- Collected data -
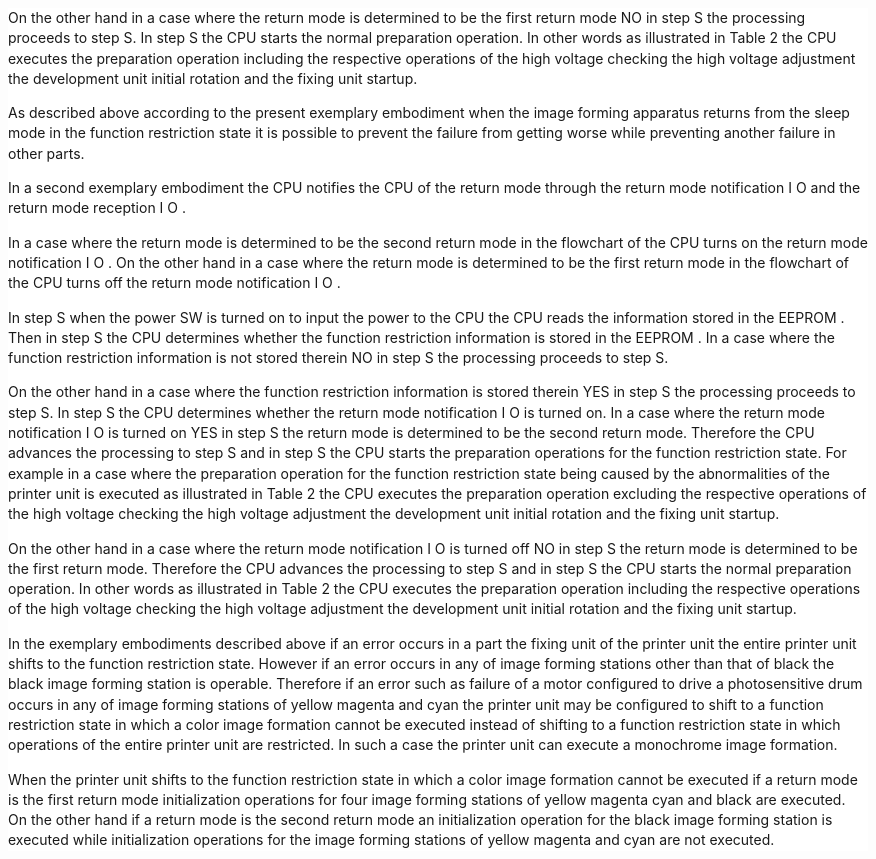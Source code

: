 On the other hand in a case where the return mode is determined to be the first return mode NO in step S the processing proceeds to step S. In step S the CPU starts the normal preparation operation. In other words as illustrated in Table 2 the CPU executes the preparation operation including the respective operations of the high voltage checking the high voltage adjustment the development unit initial rotation and the fixing unit startup.

As described above according to the present exemplary embodiment when the image forming apparatus returns from the sleep mode in the function restriction state it is possible to prevent the failure from getting worse while preventing another failure in other parts.

In a second exemplary embodiment the CPU notifies the CPU of the return mode through the return mode notification I O and the return mode reception I O .

In a case where the return mode is determined to be the second return mode in the flowchart of the CPU turns on the return mode notification I O . On the other hand in a case where the return mode is determined to be the first return mode in the flowchart of the CPU turns off the return mode notification I O .

In step S when the power SW is turned on to input the power to the CPU the CPU reads the information stored in the EEPROM . Then in step S the CPU determines whether the function restriction information is stored in the EEPROM . In a case where the function restriction information is not stored therein NO in step S the processing proceeds to step S.

On the other hand in a case where the function restriction information is stored therein YES in step S the processing proceeds to step S. In step S the CPU determines whether the return mode notification I O is turned on. In a case where the return mode notification I O is turned on YES in step S the return mode is determined to be the second return mode. Therefore the CPU advances the processing to step S and in step S the CPU starts the preparation operations for the function restriction state. For example in a case where the preparation operation for the function restriction state being caused by the abnormalities of the printer unit is executed as illustrated in Table 2 the CPU executes the preparation operation excluding the respective operations of the high voltage checking the high voltage adjustment the development unit initial rotation and the fixing unit startup.

On the other hand in a case where the return mode notification I O is turned off NO in step S the return mode is determined to be the first return mode. Therefore the CPU advances the processing to step S and in step S the CPU starts the normal preparation operation. In other words as illustrated in Table 2 the CPU executes the preparation operation including the respective operations of the high voltage checking the high voltage adjustment the development unit initial rotation and the fixing unit startup.

In the exemplary embodiments described above if an error occurs in a part the fixing unit of the printer unit the entire printer unit shifts to the function restriction state. However if an error occurs in any of image forming stations other than that of black the black image forming station is operable. Therefore if an error such as failure of a motor configured to drive a photosensitive drum occurs in any of image forming stations of yellow magenta and cyan the printer unit may be configured to shift to a function restriction state in which a color image formation cannot be executed instead of shifting to a function restriction state in which operations of the entire printer unit are restricted. In such a case the printer unit can execute a monochrome image formation.

When the printer unit shifts to the function restriction state in which a color image formation cannot be executed if a return mode is the first return mode initialization operations for four image forming stations of yellow magenta cyan and black are executed. On the other hand if a return mode is the second return mode an initialization operation for the black image forming station is executed while initialization operations for the image forming stations of yellow magenta and cyan are not executed.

- What the task requires -
Locate the line with "In the exemplary" in the entries above; extract it and every line after it, verbatim.

- Answer box -
In the exemplary embodiments described above if an error occurs in a part the fixing unit of the printer unit the entire printer unit shifts to the function restriction state. However if an error occurs in any of image forming stations other than that of black the black image forming station is operable. Therefore if an error such as failure of a motor configured to drive a photosensitive drum occurs in any of image forming stations of yellow magenta and cyan the printer unit may be configured to shift to a function restriction state in which a color image formation cannot be executed instead of shifting to a function restriction state in which operations of the entire printer unit are restricted. In such a case the printer unit can execute a monochrome image formation.

When the printer unit shifts to the function restriction state in which a color image formation cannot be executed if a return mode is the first return mode initialization operations for four image forming stations of yellow magenta cyan and black are executed. On the other hand if a return mode is the second return mode an initialization operation for the black image forming station is executed while initialization operations for the image forming stations of yellow magenta and cyan are not executed.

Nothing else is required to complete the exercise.